I was having some electrical issues the past few days, and I just solved the problems today. 

In my humble, untested, inexperienced opinion, I don't think you can have too many grounds. I bought all new front blinker housings, and rear tail housings, and was still having ground problems. I grounded all 4 of the housings, as well as the engine block to the inner fender, and my problems were magically solved.


----------



## BearGFR (Aug 25, 2008)

There should be ground straps from the rear of the passenger side head to the firewall, from the inner fender to the frame (sorry for I forget which side right now). There are several ground straps (they look like 1/4" wide metal bands) on the back side of the instrument panel. The panel itself grounds through the large bolts at the front lower corners near the doors (so if you've painted heavily at these points it can cause problems). If you're missing the ground strap from the cylinder head, the engine will ground through the shifter cable on automatic cars, which will cook the cable and cause it to sieze up in the jacket in pretty short order. There are also ground strip connectors in the rear taillight housings.

Bear


----------



## ALKYGTO (Mar 29, 2010)

Both these fine gentlemen are absolutely correct. I've had to install multiple extra grounds on my car from nose to tail literally to correct dim and/inoperable lights and gauges. 

I've worked on a lot of 60's and early 70's cars and the wiring in them is getting old and brittle. The big luxury cars and the ones with lots of options are the worst. A new harness would be nice and eventually should be on my list to rewire the entire car. Especially the tail lights and front harness. Thank goodness for places like M&H Electric and others.

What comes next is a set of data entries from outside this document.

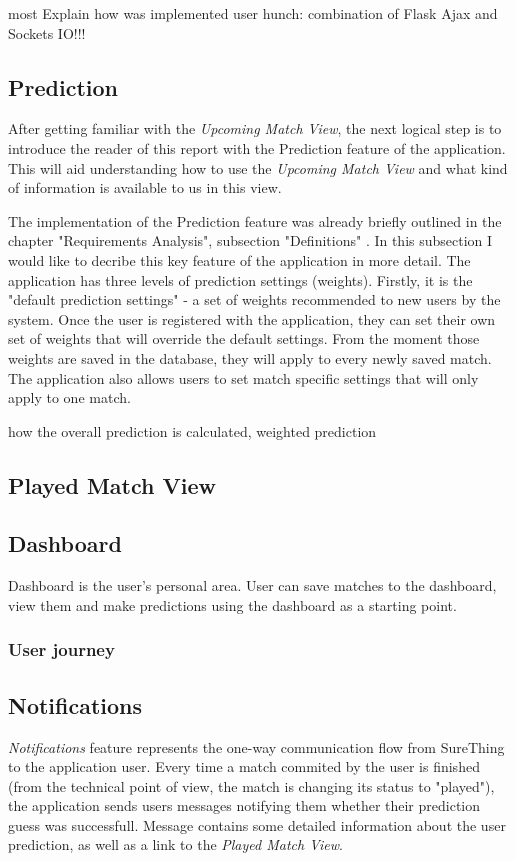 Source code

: most Explain how was implemented user hunch: combination of Flask Ajax and Sockets IO!!!
 
\subsection{Prediction}
\label{subsec:predictionimplementation}
After getting familiar with the \emph{Upcoming Match View}, the next logical step is to introduce the reader of this report with the Prediction feature of the application. This will aid understanding how to use the \emph{Upcoming Match View} and what kind of information is available to us in this view.

The implementation of the Prediction feature was already briefly outlined in the chapter "Requirements Analysis", subsection "Definitions" \cite{subsec:definitions}. In this subsection I would like to decribe this key feature of the application in more detail. The application has three levels of prediction settings (weights). Firstly, it is the "default prediction settings" - a set of weights recommended to new users by the system. Once the user is registered with the application, they can set their own set of weights that will override the default settings. From the moment those weights are saved in the database, they will apply to every newly saved match. The application also allows users to set match specific settings that will only apply to one match. 
 


how the overall prediction is calculated, weighted prediction

\subsection{Played Match View}
\label{subsec:playedmatchview}

\subsection{Dashboard}
\label{subsec:dashboard}
Dashboard is the user's personal area. User can save matches to the dashboard, view them and make predictions using the dashboard as a starting point. 

\subsubsection*{User journey}
\label{subsec:dashboarduserjourney}


\subsection{Notifications}
\label{subsec:notifications}
\emph{Notifications} feature represents the one-way communication flow from SureThing to the application user. Every time a match commited by the user is finished (from the technical point of view, the match is changing its status to "played"), the application sends users messages notifying them whether their prediction guess was successfull. Message contains some detailed information about the user prediction, as well as a link to the \emph{Played Match View}.

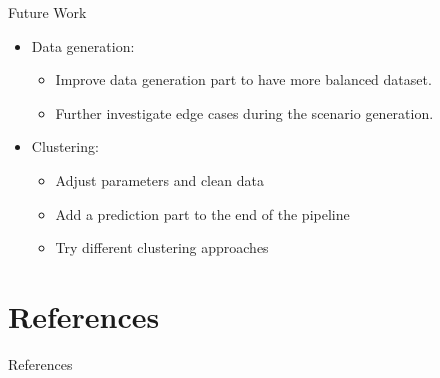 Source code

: \documentclass[shortpres]{beamer}
\begin{document}
\begin{frame}{Future Work}

\begin{itemize} 
\item Data generation:
	\begin{itemize}
	\item Improve data generation part to have more balanced dataset.
	\item Further investigate edge cases during the scenario generation.
	\end{itemize}
\item Clustering:
	\begin{itemize}
        \item Adjust parameters and clean data
        \item Add a prediction part to the end of the pipeline
	\item Try different clustering approaches
    \end{itemize}
\end{itemize}

\end{frame}

\section{References}

\begin{frame}{References}
	\printbibliography
\end{frame}
\end{document}
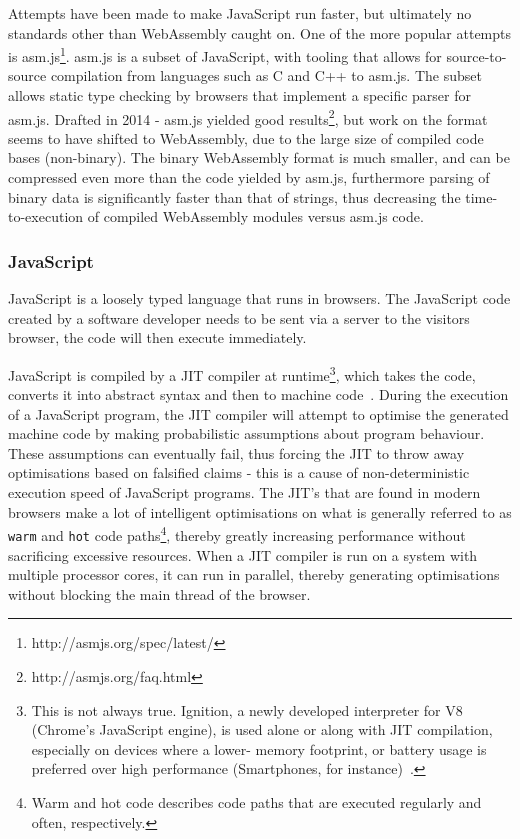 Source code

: \documentclass[a4paper]{article}
\begin{document}
Attempts have been made to make JavaScript run faster, but ultimately no standards other than WebAssembly caught on. One of the more popular attempts is asm.js\footnote{http://asmjs.org/spec/latest/}. asm.js is a subset of JavaScript, with tooling that allows for source-to-source compilation from languages such as C and C++ to asm.js. The subset allows static type checking by browsers that implement a specific parser for asm.js. Drafted in 2014 - asm.js yielded good results\footnote{http://asmjs.org/faq.html}, but work on the format seems to have shifted to WebAssembly, due to the large size of compiled code bases (non-binary). The binary WebAssembly format is much smaller, and can be compressed even more than the code yielded by asm.js, furthermore parsing of binary data is significantly faster than that of strings, thus decreasing the time-to-execution of compiled WebAssembly modules versus asm.js code.

\subsubsection{JavaScript}
JavaScript is a loosely typed language that runs in browsers. The JavaScript code created by a software developer needs to be sent via a server to the visitors browser, the code will then execute immediately.

JavaScript is compiled by a JIT compiler at runtime\footnote{This is not always true. Ignition, a newly developed interpreter for V8 (Chrome's JavaScript engine), is used alone or along with JIT compilation, especially on devices where a lower- memory footprint, or battery usage is preferred over high performance (Smartphones, for instance)~\cite{video:thompson-js-perf-v8-and-wasm}.}, which takes the code, converts it into abstract syntax and then to machine code~\cite[p.~13]{slides:lund-v8}. During the execution of a JavaScript program, the JIT compiler will attempt to optimise the generated machine code by making probabilistic assumptions about program behaviour. These assumptions can eventually fail, thus forcing the JIT to throw away optimisations based on falsified claims - this is a cause of non-deterministic execution speed of JavaScript programs. The JIT's that are found in modern browsers make a lot of intelligent optimisations on what is generally referred to as \texttt{warm} and \texttt{hot} code paths\footnote{Warm and hot code describes code paths that are executed regularly and often, respectively.}, thereby greatly increasing performance without sacrificing excessive resources. When a JIT compiler is run on a system with multiple processor cores, it can run in parallel, thereby generating optimisations without blocking the main thread of the browser.
\end{document}
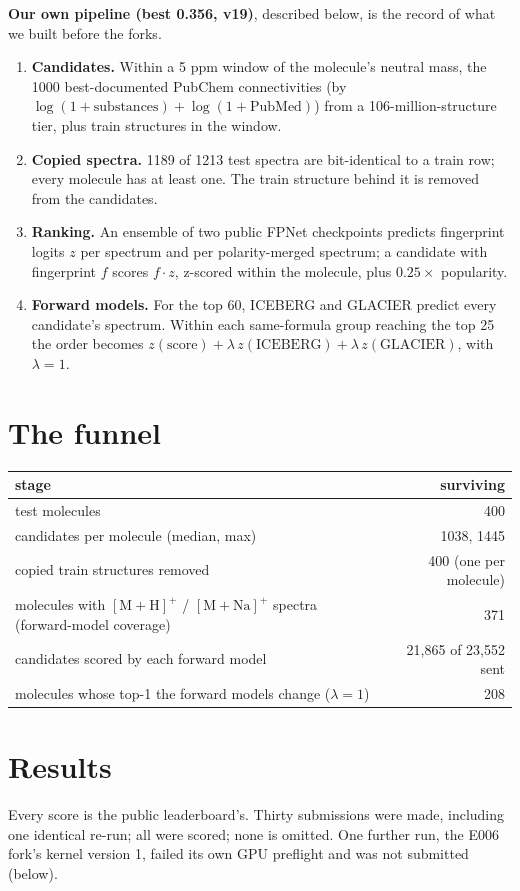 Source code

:\documentclass[11pt]{article}
\begin{document}
\textbf{Our own pipeline (best 0.356, v19)}, described below, is the record of what we built before the forks.
\begin{enumerate}
  \item \textbf{Candidates.} Within a 5 ppm window of the molecule's neutral mass, the 1000
    best-documented PubChem connectivities (by $\log(1+\text{substances}) + \log(1+\text{PubMed})$)
    from a 106-million-structure tier, plus train structures in the window.
  \item \textbf{Copied spectra.} 1189 of 1213 test spectra are bit-identical to a train row; every
    molecule has at least one. The train structure behind it is removed from the candidates.
  \item \textbf{Ranking.} An ensemble of two public FPNet checkpoints predicts fingerprint logits
    $z$ per spectrum and per polarity-merged spectrum; a candidate with fingerprint $f$ scores
    $f\cdot z$, z-scored within the molecule, plus $0.25 \times$ popularity.
  \item \textbf{Forward models.} For the top 60, ICEBERG and GLACIER predict every candidate's
    spectrum. Within each same-formula group reaching the top 25 the order becomes
    $z(\text{score}) + \lambda\, z(\text{ICEBERG}) + \lambda\, z(\text{GLACIER})$, with $\lambda = 1$.
\end{enumerate}

\section{The funnel}
\begin{center}
\begin{tabular}{lr}
\toprule
stage & surviving \\
\midrule
test molecules & 400 \\
candidates per molecule (median, max) & 1038, 1445 \\
copied train structures removed & 400 (one per molecule) \\
molecules with $[\mathrm{M{+}H}]^+$ / $[\mathrm{M{+}Na}]^+$ spectra (forward-model coverage) & 371 \\
candidates scored by each forward model & 21{,}865 of 23{,}552 sent \\
molecules whose top-1 the forward models change ($\lambda=1$) & 208 \\
\bottomrule
\end{tabular}
\end{center}

\section{Results}
Every score is the public leaderboard's. Thirty submissions were made, including one identical
re-run; all were scored; none is omitted. One further run, the E006 fork's kernel version 1, failed its
own GPU preflight and was not submitted (below).
\end{document}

Imagine how the restorers and hot rodders of the future will deal with all the wiring and computers on todays cars 40 or 50 years from now :banghead:.....If they don't outright ban cars :reddevil:


----------



## MAP53 (Nov 10, 2013)

Thank you for the information. I was thinking about adding additional grounds and cleaning the connection points of the existing grounds. Everything on the car works with exception of the jumping gauges. I am suspecting that my main problem is with the panel grounds. I will have to get back there and see what is going on.

Thanks again


----------